Provided records =>
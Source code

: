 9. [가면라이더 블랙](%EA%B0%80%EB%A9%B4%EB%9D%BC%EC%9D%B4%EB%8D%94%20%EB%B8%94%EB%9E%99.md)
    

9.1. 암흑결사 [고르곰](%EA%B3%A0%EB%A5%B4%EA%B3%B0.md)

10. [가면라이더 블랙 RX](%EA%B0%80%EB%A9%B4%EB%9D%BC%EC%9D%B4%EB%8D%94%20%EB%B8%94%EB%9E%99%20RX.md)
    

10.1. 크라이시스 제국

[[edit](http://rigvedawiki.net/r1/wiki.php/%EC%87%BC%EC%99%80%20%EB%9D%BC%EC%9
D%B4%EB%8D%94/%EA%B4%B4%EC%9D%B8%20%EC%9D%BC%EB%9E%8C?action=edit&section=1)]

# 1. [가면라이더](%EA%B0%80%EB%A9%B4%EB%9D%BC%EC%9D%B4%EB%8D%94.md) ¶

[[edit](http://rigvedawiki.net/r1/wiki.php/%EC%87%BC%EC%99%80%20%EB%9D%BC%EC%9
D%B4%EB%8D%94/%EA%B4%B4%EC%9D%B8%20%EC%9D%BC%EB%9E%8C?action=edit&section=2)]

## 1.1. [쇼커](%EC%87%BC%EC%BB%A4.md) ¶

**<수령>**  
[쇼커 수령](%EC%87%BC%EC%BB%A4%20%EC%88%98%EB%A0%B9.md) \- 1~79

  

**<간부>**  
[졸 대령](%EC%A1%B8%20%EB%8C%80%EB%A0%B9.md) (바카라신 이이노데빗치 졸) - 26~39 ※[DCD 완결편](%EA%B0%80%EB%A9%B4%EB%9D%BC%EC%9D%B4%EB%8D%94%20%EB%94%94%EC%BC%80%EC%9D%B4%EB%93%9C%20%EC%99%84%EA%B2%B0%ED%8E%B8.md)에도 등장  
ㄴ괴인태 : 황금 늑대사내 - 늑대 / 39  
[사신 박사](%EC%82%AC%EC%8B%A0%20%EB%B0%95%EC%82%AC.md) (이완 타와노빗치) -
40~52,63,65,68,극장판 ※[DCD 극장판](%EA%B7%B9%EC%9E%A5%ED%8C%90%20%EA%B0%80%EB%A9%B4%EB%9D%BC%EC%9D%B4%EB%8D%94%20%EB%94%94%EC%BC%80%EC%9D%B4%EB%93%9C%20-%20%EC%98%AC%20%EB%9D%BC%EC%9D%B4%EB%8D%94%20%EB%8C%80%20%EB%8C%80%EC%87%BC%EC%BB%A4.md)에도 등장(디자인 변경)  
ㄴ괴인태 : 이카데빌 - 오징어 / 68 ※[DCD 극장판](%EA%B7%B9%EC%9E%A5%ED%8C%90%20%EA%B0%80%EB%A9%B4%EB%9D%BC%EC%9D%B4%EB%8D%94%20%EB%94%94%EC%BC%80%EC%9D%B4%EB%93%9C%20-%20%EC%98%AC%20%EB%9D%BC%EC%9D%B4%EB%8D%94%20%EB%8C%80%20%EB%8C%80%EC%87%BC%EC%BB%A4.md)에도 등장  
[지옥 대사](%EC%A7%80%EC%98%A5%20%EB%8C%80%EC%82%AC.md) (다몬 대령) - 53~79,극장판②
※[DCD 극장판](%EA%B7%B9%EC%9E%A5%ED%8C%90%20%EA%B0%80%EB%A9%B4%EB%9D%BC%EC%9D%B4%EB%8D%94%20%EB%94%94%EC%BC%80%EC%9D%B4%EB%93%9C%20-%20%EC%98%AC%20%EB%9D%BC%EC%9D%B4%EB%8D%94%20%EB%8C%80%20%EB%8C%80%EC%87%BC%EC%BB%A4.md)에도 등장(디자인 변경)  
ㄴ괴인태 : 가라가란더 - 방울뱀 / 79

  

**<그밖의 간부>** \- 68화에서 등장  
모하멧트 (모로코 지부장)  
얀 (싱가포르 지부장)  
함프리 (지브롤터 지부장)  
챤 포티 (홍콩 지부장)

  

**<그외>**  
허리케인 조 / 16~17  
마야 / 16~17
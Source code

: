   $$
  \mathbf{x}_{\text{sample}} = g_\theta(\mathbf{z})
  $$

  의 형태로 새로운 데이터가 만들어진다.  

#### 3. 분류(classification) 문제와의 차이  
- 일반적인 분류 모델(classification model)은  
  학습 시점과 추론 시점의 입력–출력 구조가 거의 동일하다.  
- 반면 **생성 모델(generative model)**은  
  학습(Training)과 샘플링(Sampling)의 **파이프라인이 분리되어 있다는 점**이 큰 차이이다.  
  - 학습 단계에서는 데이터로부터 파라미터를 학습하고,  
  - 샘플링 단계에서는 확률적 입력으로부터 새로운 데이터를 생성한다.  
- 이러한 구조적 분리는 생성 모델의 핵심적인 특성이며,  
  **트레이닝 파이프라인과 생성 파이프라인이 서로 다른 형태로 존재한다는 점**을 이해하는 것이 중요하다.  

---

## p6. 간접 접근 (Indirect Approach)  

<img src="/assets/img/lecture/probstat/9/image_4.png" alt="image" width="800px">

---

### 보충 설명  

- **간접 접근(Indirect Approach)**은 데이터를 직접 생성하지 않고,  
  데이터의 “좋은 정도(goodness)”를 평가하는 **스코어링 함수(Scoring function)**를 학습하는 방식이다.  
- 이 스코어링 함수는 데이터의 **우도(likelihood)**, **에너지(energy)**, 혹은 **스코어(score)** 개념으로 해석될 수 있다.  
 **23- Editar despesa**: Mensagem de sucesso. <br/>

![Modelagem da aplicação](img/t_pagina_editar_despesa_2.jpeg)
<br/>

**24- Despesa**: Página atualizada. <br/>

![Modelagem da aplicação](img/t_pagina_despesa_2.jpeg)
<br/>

What is needed => Stop at the line containing "[지옥 대사](%EC%A7%80%EC%98%A5%20%EB%8C%80%EC%82%AC.md) (다몬". Please print exactly every line before it from the start of the records, plus that line itself, and nothing else.

Answer box =>
Source code

: 9. [가면라이더 블랙](%EA%B0%80%EB%A9%B4%EB%9D%BC%EC%9D%B4%EB%8D%94%20%EB%B8%94%EB%9E%99.md)
    

9.1. 암흑결사 [고르곰](%EA%B3%A0%EB%A5%B4%EA%B3%B0.md)

10. [가면라이더 블랙 RX](%EA%B0%80%EB%A9%B4%EB%9D%BC%EC%9D%B4%EB%8D%94%20%EB%B8%94%EB%9E%99%20RX.md)
    

10.1. 크라이시스 제국

[[edit](http://rigvedawiki.net/r1/wiki.php/%EC%87%BC%EC%99%80%20%EB%9D%BC%EC%9
D%B4%EB%8D%94/%EA%B4%B4%EC%9D%B8%20%EC%9D%BC%EB%9E%8C?action=edit&section=1)]

# 1. [가면라이더](%EA%B0%80%EB%A9%B4%EB%9D%BC%EC%9D%B4%EB%8D%94.md) ¶

[[edit](http://rigvedawiki.net/r1/wiki.php/%EC%87%BC%EC%99%80%20%EB%9D%BC%EC%9
D%B4%EB%8D%94/%EA%B4%B4%EC%9D%B8%20%EC%9D%BC%EB%9E%8C?action=edit&section=2)]

## 1.1. [쇼커](%EC%87%BC%EC%BB%A4.md) ¶

**<수령>**  
[쇼커 수령](%EC%87%BC%EC%BB%A4%20%EC%88%98%EB%A0%B9.md) \- 1~79

  

**<간부>**  
[졸 대령](%EC%A1%B8%20%EB%8C%80%EB%A0%B9.md) (바카라신 이이노데빗치 졸) - 26~39 ※[DCD 완결편](%EA%B0%80%EB%A9%B4%EB%9D%BC%EC%9D%B4%EB%8D%94%20%EB%94%94%EC%BC%80%EC%9D%B4%EB%93%9C%20%EC%99%84%EA%B2%B0%ED%8E%B8.md)에도 등장  
ㄴ괴인태 : 황금 늑대사내 - 늑대 / 39  
[사신 박사](%EC%82%AC%EC%8B%A0%20%EB%B0%95%EC%82%AC.md) (이완 타와노빗치) -
40~52,63,65,68,극장판 ※[DCD 극장판](%EA%B7%B9%EC%9E%A5%ED%8C%90%20%EA%B0%80%EB%A9%B4%EB%9D%BC%EC%9D%B4%EB%8D%94%20%EB%94%94%EC%BC%80%EC%9D%B4%EB%93%9C%20-%20%EC%98%AC%20%EB%9D%BC%EC%9D%B4%EB%8D%94%20%EB%8C%80%20%EB%8C%80%EC%87%BC%EC%BB%A4.md)에도 등장(디자인 변경)  
ㄴ괴인태 : 이카데빌 - 오징어 / 68 ※[DCD 극장판](%EA%B7%B9%EC%9E%A5%ED%8C%90%20%EA%B0%80%EB%A9%B4%EB%9D%BC%EC%9D%B4%EB%8D%94%20%EB%94%94%EC%BC%80%EC%9D%B4%EB%93%9C%20-%20%EC%98%AC%20%EB%9D%BC%EC%9D%B4%EB%8D%94%20%EB%8C%80%20%EB%8C%80%EC%87%BC%EC%BB%A4.md)에도 등장  
[지옥 대사](%EC%A7%80%EC%98%A5%20%EB%8C%80%EC%82%AC.md) (다몬 대령) - 53~79,극장판②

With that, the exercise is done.